Data =

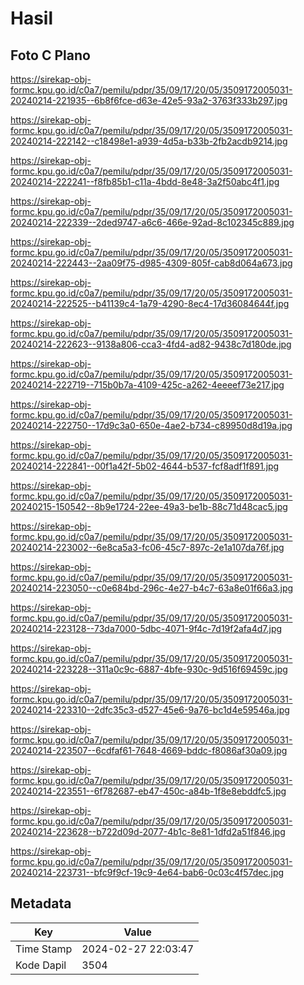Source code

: # Hasil

## Foto C Plano

https://sirekap-obj-formc.kpu.go.id/c0a7/pemilu/pdpr/35/09/17/20/05/3509172005031-20240214-221935--6b8f6fce-d63e-42e5-93a2-3763f333b297.jpg

https://sirekap-obj-formc.kpu.go.id/c0a7/pemilu/pdpr/35/09/17/20/05/3509172005031-20240214-222142--c18498e1-a939-4d5a-b33b-2fb2acdb9214.jpg

https://sirekap-obj-formc.kpu.go.id/c0a7/pemilu/pdpr/35/09/17/20/05/3509172005031-20240214-222241--f8fb85b1-c11a-4bdd-8e48-3a2f50abc4f1.jpg

https://sirekap-obj-formc.kpu.go.id/c0a7/pemilu/pdpr/35/09/17/20/05/3509172005031-20240214-222339--2ded9747-a6c6-466e-92ad-8c102345c889.jpg

https://sirekap-obj-formc.kpu.go.id/c0a7/pemilu/pdpr/35/09/17/20/05/3509172005031-20240214-222443--2aa09f75-d985-4309-805f-cab8d064a673.jpg

https://sirekap-obj-formc.kpu.go.id/c0a7/pemilu/pdpr/35/09/17/20/05/3509172005031-20240214-222525--b41139c4-1a79-4290-8ec4-17d36084644f.jpg

https://sirekap-obj-formc.kpu.go.id/c0a7/pemilu/pdpr/35/09/17/20/05/3509172005031-20240214-222623--9138a806-cca3-4fd4-ad82-9438c7d180de.jpg

https://sirekap-obj-formc.kpu.go.id/c0a7/pemilu/pdpr/35/09/17/20/05/3509172005031-20240214-222719--715b0b7a-4109-425c-a262-4eeeef73e217.jpg

https://sirekap-obj-formc.kpu.go.id/c0a7/pemilu/pdpr/35/09/17/20/05/3509172005031-20240214-222750--17d9c3a0-650e-4ae2-b734-c89950d8d19a.jpg

https://sirekap-obj-formc.kpu.go.id/c0a7/pemilu/pdpr/35/09/17/20/05/3509172005031-20240214-222841--00f1a42f-5b02-4644-b537-fcf8adf1f891.jpg

https://sirekap-obj-formc.kpu.go.id/c0a7/pemilu/pdpr/35/09/17/20/05/3509172005031-20240215-150542--8b9e1724-22ee-49a3-be1b-88c71d48cac5.jpg

https://sirekap-obj-formc.kpu.go.id/c0a7/pemilu/pdpr/35/09/17/20/05/3509172005031-20240214-223002--6e8ca5a3-fc06-45c7-897c-2e1a107da76f.jpg

https://sirekap-obj-formc.kpu.go.id/c0a7/pemilu/pdpr/35/09/17/20/05/3509172005031-20240214-223050--c0e684bd-296c-4e27-b4c7-63a8e01f66a3.jpg

https://sirekap-obj-formc.kpu.go.id/c0a7/pemilu/pdpr/35/09/17/20/05/3509172005031-20240214-223128--73da7000-5dbc-4071-9f4c-7d19f2afa4d7.jpg

https://sirekap-obj-formc.kpu.go.id/c0a7/pemilu/pdpr/35/09/17/20/05/3509172005031-20240214-223228--311a0c9c-6887-4bfe-930c-9d516f69459c.jpg

https://sirekap-obj-formc.kpu.go.id/c0a7/pemilu/pdpr/35/09/17/20/05/3509172005031-20240214-223310--2dfc35c3-d527-45e6-9a76-bc1d4e59546a.jpg

https://sirekap-obj-formc.kpu.go.id/c0a7/pemilu/pdpr/35/09/17/20/05/3509172005031-20240214-223507--6cdfaf61-7648-4669-bddc-f8086af30a09.jpg

https://sirekap-obj-formc.kpu.go.id/c0a7/pemilu/pdpr/35/09/17/20/05/3509172005031-20240214-223551--6f782687-eb47-450c-a84b-1f8e8ebddfc5.jpg

https://sirekap-obj-formc.kpu.go.id/c0a7/pemilu/pdpr/35/09/17/20/05/3509172005031-20240214-223628--b722d09d-2077-4b1c-8e81-1dfd2a51f846.jpg

https://sirekap-obj-formc.kpu.go.id/c0a7/pemilu/pdpr/35/09/17/20/05/3509172005031-20240214-223731--bfc9f9cf-19c9-4e64-bab6-0c03c4f57dec.jpg


## Metadata

| Key        | Value               |
| ---------- | ------------------- |
| Time Stamp | 2024-02-27 22:03:47 |
| Kode Dapil | 3504                |



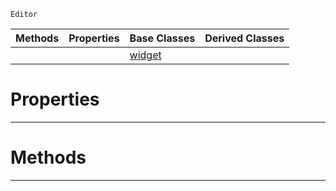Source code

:  `Editor`

|Methods|Properties|Base Classes|Derived Classes|
|---|---|---|---|
| | |[widget](https://github.com/ZilchEngine/ZilchDocs/blob/master/code_reference/class_reference/widget.markdown)| |


 #  Properties


---  
 #  Methods


---  
 

 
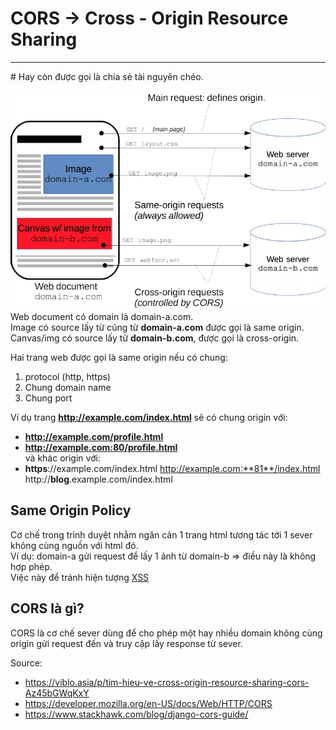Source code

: # CORS -> Cross - Origin Resource Sharing  
<hr>
# Hay còn được gọi là chia sẻ tài nguyên chéo.   

![CORS](imgs/cors.webp)    
Web document có domain là domain-a.com.   
Image có source lấy từ cũng từ **domain-a.com** được gọi là same origin.      
Canvas/img có source lấy từ **domain-b.com**, được gọi là cross-origin.       

Hai trang web được gọi là same origin nếu có chung:    
1. protocol (http, https)
2. Chung domain name 
3. Chung port  

Ví dụ trang **http://example.com/index.html** sẽ có chung origin với:   
- **http://example.com/profile.html**
- **http://example.com:80/profile.html**    
và khác origin với: 
- **https**://example.com/index.html
http://example.com:**81**/index.html
http://**blog**.example.com/index.html     

## Same Origin Policy
Cơ chế trong trình duyệt nhằm ngăn cản 1 trang html tương tác tới 1 sever không cùng nguồn với html đó.    
Ví dụ: domain-a gửi request để lấy 1 ảnh từ domain-b  => điều này là không hợp phép.   
Việc này để tránh hiện tượng  [XSS](https://owasp.org/www-community/attacks/xss/ "Cross-Site Scripting (XSS) attacks are a type of injection, in which malicious scripts are injected into otherwise benign and trusted websites.")

## CORS là gì?    
CORS là cơ chế sever dùng để cho phép một hay nhiều domain không cùng origin gửi request đến và truy cập lấy response từ sever.    


Source: 
- https://viblo.asia/p/tim-hieu-ve-cross-origin-resource-sharing-cors-Az45bGWqKxY
- https://developer.mozilla.org/en-US/docs/Web/HTTP/CORS
- https://www.stackhawk.com/blog/django-cors-guide/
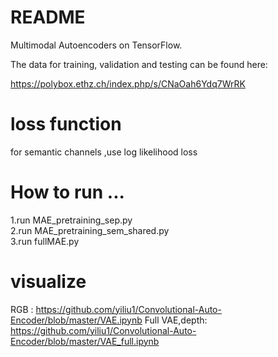 # README #

Multimodal Autoencoders on TensorFlow.

The data for training, validation and testing can be found here:

https://polybox.ethz.ch/index.php/s/CNaOah6Ydq7WrRK

# loss function   

for semantic channels ,use log likelihood loss   

# How to run  ...
1.run MAE_pretraining_sep.py  
2.run MAE_pretraining_sem_shared.py  
3.run fullMAE.py  

# visualize 
RGB  :
https://github.com/yiliu1/Convolutional-Auto-Encoder/blob/master/VAE.ipynb
Full VAE,depth:  
https://github.com/yiliu1/Convolutional-Auto-Encoder/blob/master/VAE_full.ipynb





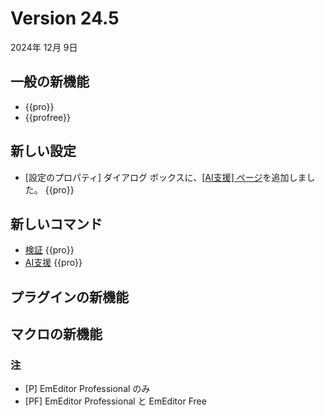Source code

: # Version 24.5

2024年 12月 9日

## 一般の新機能

-  {{pro}}
-  {{profree}}

## 新しい設定

- \[設定のプロパティ\] ダイアログ ボックスに、[\[AI支援\] ページ](../dlg/properties/ai_assist/index)を追加しました。 {{pro}}
 
## 新しいコマンド

- [検証](../cmd/file/file_verify) {{pro}}
- [AI支援](../cmd/tools/property_ai_assist) {{pro}}

## プラグインの新機能


## マクロの新機能


### 注

- \[P\] EmEditor Professional のみ
- \[PF\] EmEditor Professional と EmEditor Free
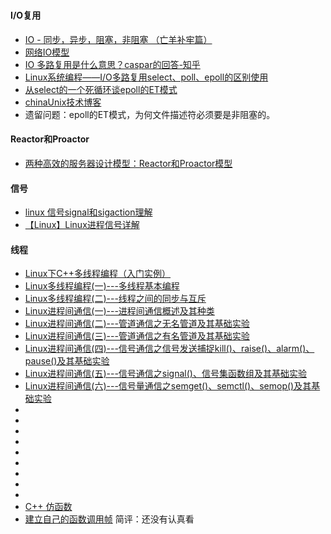 #

#### I/O复用

- [IO - 同步，异步，阻塞，非阻塞 （亡羊补牢篇）](https://blog.csdn.net/historyasamirror/article/details/5778378)
- [网络IO模型](https://blog.csdn.net/zhoudaxia/article/details/8974779?utm_medium=distribute.pc_relevant.none-task-blog-BlogCommendFromBaidu-1.control&depth_1-utm_source=distribute.pc_relevant.none-task-blog-BlogCommendFromBaidu-1.control)
- [IO 多路复用是什么意思？caspar的回答-知乎](https://www.zhihu.com/question/32163005/answer/1310700048)
- [Linux系统编程——I/O多路复用select、poll、epoll的区别使用](https://tennysonsky.blog.csdn.net/article/details/45745887?utm_medium=distribute.pc_relevant.none-task-blog-BlogCommendFromMachineLearnPai2-4.control&depth_1-utm_source=distribute.pc_relevant.none-task-blog-BlogCommendFromMachineLearnPai2-4.control)
- [从select的一个死循环谈epoll的ET模式](http://blog.chinaunix.net/uid-28541347-id-4249731.html)
- [chinaUnix技术博客](http://blog.chinaunix.net/uid/28541347/cid-191916-list-4.html)
- 遗留问题：epoll的ET模式，为何文件描述符必须要是非阻塞的。

#### Reactor和Proactor

- [两种高效的服务器设计模型：Reactor和Proactor模型](https://zhuanlan.zhihu.com/p/101419040)

#### 信号

- [linux 信号signal和sigaction理解](https://blog.csdn.net/beginning1126/article/details/8680757)
- [【Linux】Linux进程信号详解](https://blog.csdn.net/flowing_wind/article/details/79967588?utm_medium=distribute.pc_relevant.none-task-blog-BlogCommendFromMachineLearnPai2-2.control&depth_1-utm_source=distribute.pc_relevant.none-task-blog-BlogCommendFromMachineLearnPai2-2.control)

#### 线程

- [Linux下C++多线程编程（入门实例）](https://blog.csdn.net/a3192048/article/details/82156930)
- [Linux多线程编程(一)---多线程基本编程](https://blog.csdn.net/mybelief321/article/details/9377379?utm_medium=distribute.pc_relevant.none-task-blog-BlogCommendFromMachineLearnPai2-9.control&depth_1-utm_source=distribute.pc_relevant.none-task-blog-BlogCommendFromMachineLearnPai2-9.control)
- [Linux多线程编程(二)---线程之间的同步与互斥](https://blog.csdn.net/mybelief321/article/details/9390707)
- [Linux进程间通信(一)---进程间通信概述及其种类](https://blog.csdn.net/mybelief321/article/details/9072707?spm=1001.2014.3001.5501)
- [Linux进程间通信(二)---管道通信之无名管道及其基础实验](https://blog.csdn.net/mybelief321/article/details/9073895)
- [Linux进程间通信(三)---管道通信之有名管道及其基础实验](https://blog.csdn.net/mybelief321/article/details/9075229?utm_medium=distribute.pc_relevant.none-task-blog-BlogCommendFromMachineLearnPai2-1.control&depth_1-utm_source=distribute.pc_relevant.none-task-blog-BlogCommendFromMachineLearnPai2-1.control)
- [Linux进程间通信(四)---信号通信之信号发送捕捉kill()、raise()、alarm()、pause()及其基础实验](https://blog.csdn.net/mybelief321/article/details/9078193)
- [Linux进程间通信(五)---信号通信之signal()、信号集函数组及其基础实验](https://blog.csdn.net/mybelief321/article/details/9079145?spm=1001.2014.3001.5501)
- [Linux进程间通信(六)---信号量通信之semget()、semctl()、semop()及其基础实验](https://blog.csdn.net/mybelief321/article/details/9086151)
- []()
- []()
- []()
- []()
- []()
- []()
- []()
- []()
- []()
- [C++ 仿函数](https://blog.csdn.net/K346K346/article/details/82818801)
- [建立自己的函数调用帧](https://blog.csdn.net/hazir/article/details/8227883)
简评：还没有认真看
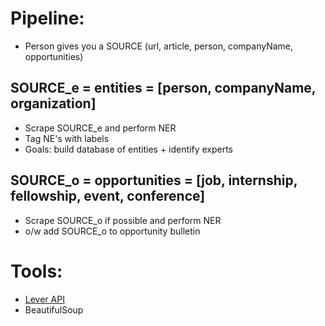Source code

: # Pipeline:

* Person gives you a SOURCE (url, article, person, companyName, opportunities)

## SOURCE_e = entities = [person, companyName, organization]
* Scrape SOURCE_e and perform NER
* Tag NE's with labels
* Goals: build database of entities + identify experts


## SOURCE_o = opportunities = [job, internship, fellowship, event, conference]
* Scrape SOURCE_o if possible and perform NER
* o/w add SOURCE_o to opportunity bulletin


# Tools:
* [Lever API](https://github.com/lever/postings-api)
* BeautifulSoup

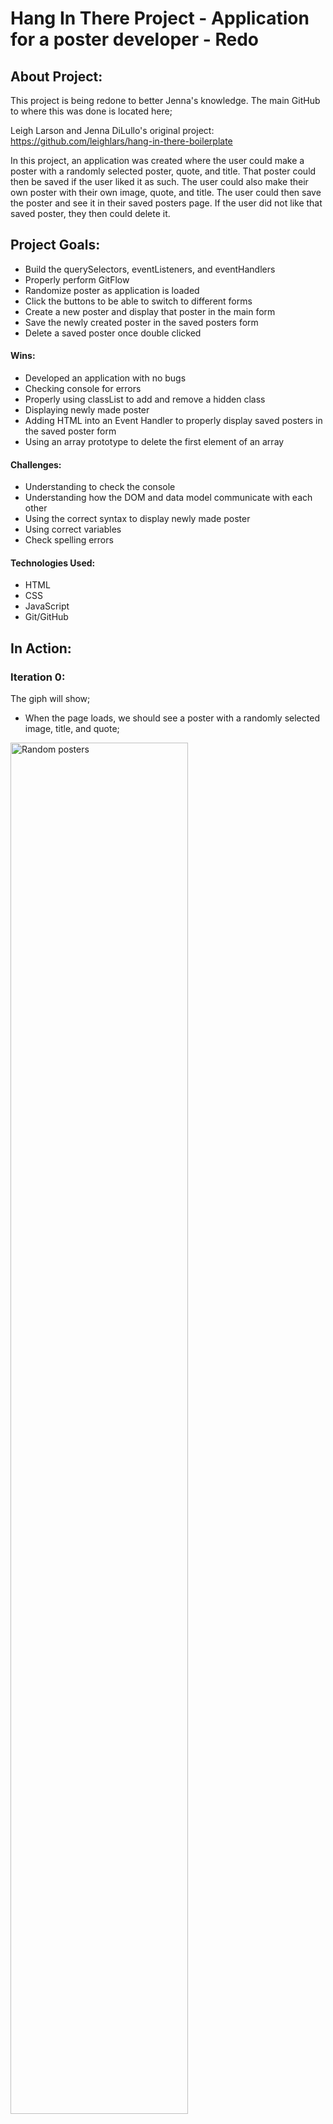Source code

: # Hang In There Project - Application for a poster developer - Redo

## About Project:

This project is being redone to better Jenna's knowledge. The main GitHub to where this was done is located here;

Leigh Larson and Jenna DiLullo's original project: https://github.com/leighlars/hang-in-there-boilerplate

In this project, an application was created where the user could make a poster with a randomly selected poster, quote, and title. That poster could then be saved if the user liked it as such. The user could also make their own poster with their own image, quote, and title. The user could then save the poster and see it in their saved posters page. If the user did not like that saved poster, they then could delete it.

## Project Goals:

- Build the querySelectors, eventListeners, and eventHandlers
- Properly perform GitFlow
- Randomize poster as application is loaded
- Click the buttons to be able to switch to different forms
- Create a new poster and display that poster in the main form
- Save the newly created poster in the saved posters form
- Delete a saved poster once double clicked

#### Wins:

- Developed an application with no bugs
- Checking console for errors
- Properly using classList to add and remove a hidden class
- Displaying newly made poster
- Adding HTML into an Event Handler to properly display saved posters in the saved poster form
- Using an array prototype to delete the first element of an array

#### Challenges:

- Understanding to check the console
- Understanding how the DOM and data model communicate with each other
- Using the correct syntax to display newly made poster
- Using correct variables
- Check spelling errors

#### Technologies Used:

- HTML
- CSS
- JavaScript
- Git/GitHub

## In Action:

### Iteration 0:

The giph will show;

- When the page loads, we should see a poster with a randomly selected image, title, and quote;

<img src = "https://recordit.co/emqBT9Xnqh.gif" alt="Random posters" height=auto width=75%/>

### Iteration 1:

The giph will show;

- When a user clicks the "Make Your Own Poster" button, we should see the form, and the main poster should be hidden
- When a user clicks the "Show Saved Posters" button, we should see the saved posters area, and the main poster should be hidden
- When a user clicks the "Nevermind, take me back!" or "Back to Main" buttons, we should only see the main poster section

<img src = "https://recordit.co/xFNYYPbMny.gif" alt="Switch Views" height=auto width=75%/>

## Iteration 2:

The giph will show;

- In the new poster form the user will be able to fill out the inputs
- When the save button is clicked and the user goes back to the main poster form, the saved poster will be displayed

<img src = "http://g.recordit.co/cuadFkcTEt.gif" alt="Display Saved Poster" height=auto width=75%/>

## Iteration 3:

The giph will show;

- When the user makes a new poster and clicks the "Save Poster" button and then clicks on the "Show Saved", the saved poster will be displayed
- If a user clicks the "Save This Poster" more than once on a single poster, it will still only be saved once (no duplicates)

<img src = "https://recordit.co/iGFyQd2dYX.gif" alt="Display Saved Poster" height=auto width=75%/>

## Iteration 4:

The giph will show;

- From the saved posters view, if a user double clicks a saved poster, it will be deleted

<img src = "http://g.recordit.co/fRFmh5nz8W.gif" alt="Display Saved Poster" height=auto width=75%/>
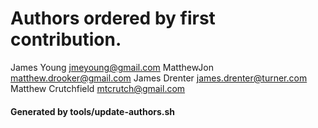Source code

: # Authors ordered by first contribution.

James Young <jmeyoung@gmail.com>
MatthewJon <matthew.drooker@gmail.com>
James Drenter <james.drenter@turner.com>
Matthew Crutchfield <mtcrutch@gmail.com>

#### Generated by tools/update-authors.sh
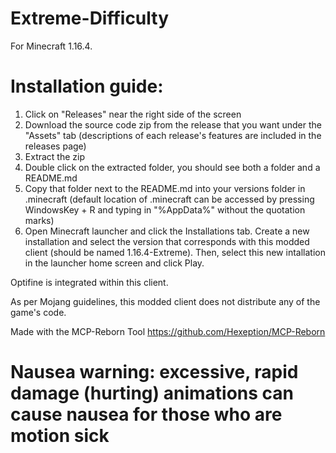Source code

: # Extreme-Difficulty

For Minecraft 1.16.4.

# Installation guide:

1. Click on "Releases" near the right side of the screen
2. Download the source code zip from the release that you want under the "Assets" tab (descriptions of each release's features are included in the releases page)
3. Extract the zip
4. Double click on the extracted folder, you should see both a folder and a README.md
5. Copy that folder next to the README.md into your versions folder in .minecraft (default location of .minecraft can be accessed by pressing WindowsKey + R and typing in "%AppData%" without the quotation marks)
6. Open Minecraft launcher and click the Installations tab. Create a new installation and select the version that corresponds with this modded client (should be named 1.16.4-Extreme). Then, select this new intallation in the launcher home screen and click Play.

Optifine is integrated within this client.

As per Mojang guidelines, this modded client does not distribute any of the game's code.

Made with the MCP-Reborn Tool https://github.com/Hexeption/MCP-Reborn

# Nausea warning: excessive, rapid damage (hurting) animations can cause nausea for those who are motion sick
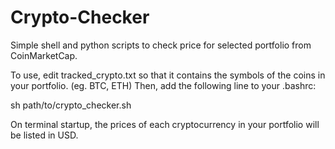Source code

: # Crypto-Checker
Simple shell and python scripts to check price for selected portfolio from CoinMarketCap.

To use, edit tracked_crypto.txt so that it contains the symbols of the coins in your portfolio. (eg. BTC, ETH)
Then, add the following line to your .bashrc:

sh path/to/crypto_checker.sh

On terminal startup, the prices of each cryptocurrency in your portfolio will be listed in USD.
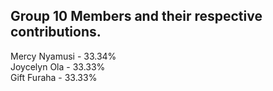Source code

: ## Group 10 Members and their respective contributions.

Mercy Nyamusi - 33.34%<br/>
Joycelyn Ola - 33.33%<br/>
Gift Furaha - 33.33%
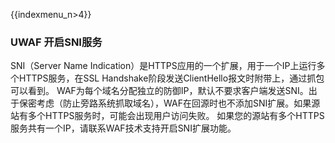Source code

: {{indexmenu_n>4}}

### UWAF 开启SNI服务

SNI（Server Name Indication）是HTTPS应用的一个扩展，用于一个IP上运行多个HTTPS服务，在SSL
Handshake阶段发送ClientHello报文时附带上，通过抓包可以看到。
WAF为每个域名分配独立的防御IP，默认不要求客户端发送SNI。出于保密考虑（防止旁路系统抓取域名），WAF在回源时也不添加SNI扩展。如果源站有多个HTTPS服务时，可能会出现用户访问失败。
如果您的源站有多个HTTPS服务共有一个IP，请联系WAF技术支持开启SNI扩展功能。
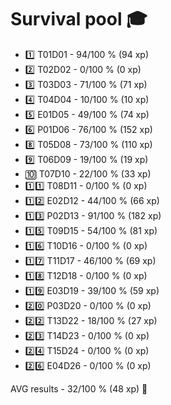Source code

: # Survival pool 🎓
  
* 1️⃣ T01D01 - 94/100 % (94 xp)
* 2️⃣ T02D02 - 0/100 % (0 xp)
* 3️⃣ T03D03 - 71/100 % (71 xp)
* 4️⃣ T04D04 - 10/100 % (10 xp)
* 5️⃣ E01D05 - 49/100 % (74 xp)
* 6️⃣ P01D06 - 76/100 % (152 xp)
* 8️⃣ T05D08 - 73/100 % (110 xp)
* 9️⃣ T06D09 - 19/100 % (19 xp)
* 🔟 T07D10 - 22/100 % (33 xp)
* 1️⃣1️⃣ T08D11 - 0/100 % (0 xp)
* 1️⃣2️⃣ E02D12 - 44/100 % (66 xp)
* 1️⃣3️⃣ P02D13 - 91/100 % (182 xp)
* 1️⃣5️⃣ T09D15 - 54/100 % (81 xp)
* 1️⃣6️⃣ T10D16 - 0/100 % (0 xp)
* 1️⃣7️⃣ T11D17 - 46/100 % (69 xp)
* 1️⃣8️⃣ T12D18 - 0/100 % (0 xp)
* 1️⃣9️⃣ E03D19 - 39/100 % (59 xp)
* 2️⃣0️⃣ P03D20 - 0/100 % (0 xp)
* 2️⃣2️⃣ T13D22 - 18/100 % (27 xp)
* 2️⃣3️⃣ T14D23 - 0/100 % (0 xp)
* 2️⃣4️⃣ T15D24 - 0/100 % (0 xp)
* 2️⃣6️⃣ E04D26 -  0/100 % (0 xp)

AVG results - 32/100 % (48 xp) 🥉
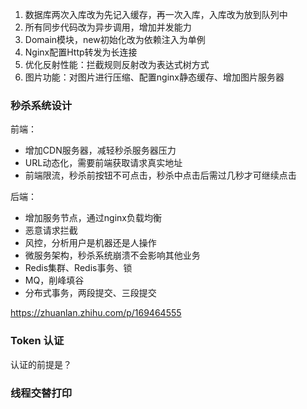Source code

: 1. 数据库两次入库改为先记入缓存，再一次入库，入库改为放到队列中
2. 所有同步代码改为异步调用，增加并发能力
3. Domain模块，new初始化改为依赖注入为单例
4. Nginx配置Http转发为长连接
5. 优化反射性能：拦截规则反射改为表达式树方式
6. 图片功能：对图片进行压缩、配置nginx静态缓存、增加图片服务器



### 秒杀系统设计

前端：

- 增加CDN服务器，减轻秒杀服务器压力
- URL动态化，需要前端获取请求真实地址
- 前端限流，秒杀前按钮不可点击，秒杀中点击后需过几秒才可继续点击

后端：

- 增加服务节点，通过nginx负载均衡
- 恶意请求拦截
- 风控，分析用户是机器还是人操作
- 微服务架构，秒杀系统崩溃不会影响其他业务
- Redis集群、Redis事务、锁
- MQ，削峰填谷
- 分布式事务，两段提交、三段提交

https://zhuanlan.zhihu.com/p/169464555

### Token 认证

认证的前提是？

### 线程交替打印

Exercise objective = Out of the records above, pull the lines that include the word "sever".

Result of this task =
Cơ chế trong trình duyệt nhằm ngăn cản 1 trang html tương tác tới 1 sever không cùng nguồn với html đó.    
CORS là cơ chế sever dùng để cho phép một hay nhiều domain không cùng origin gửi request đến và truy cập lấy response từ sever.    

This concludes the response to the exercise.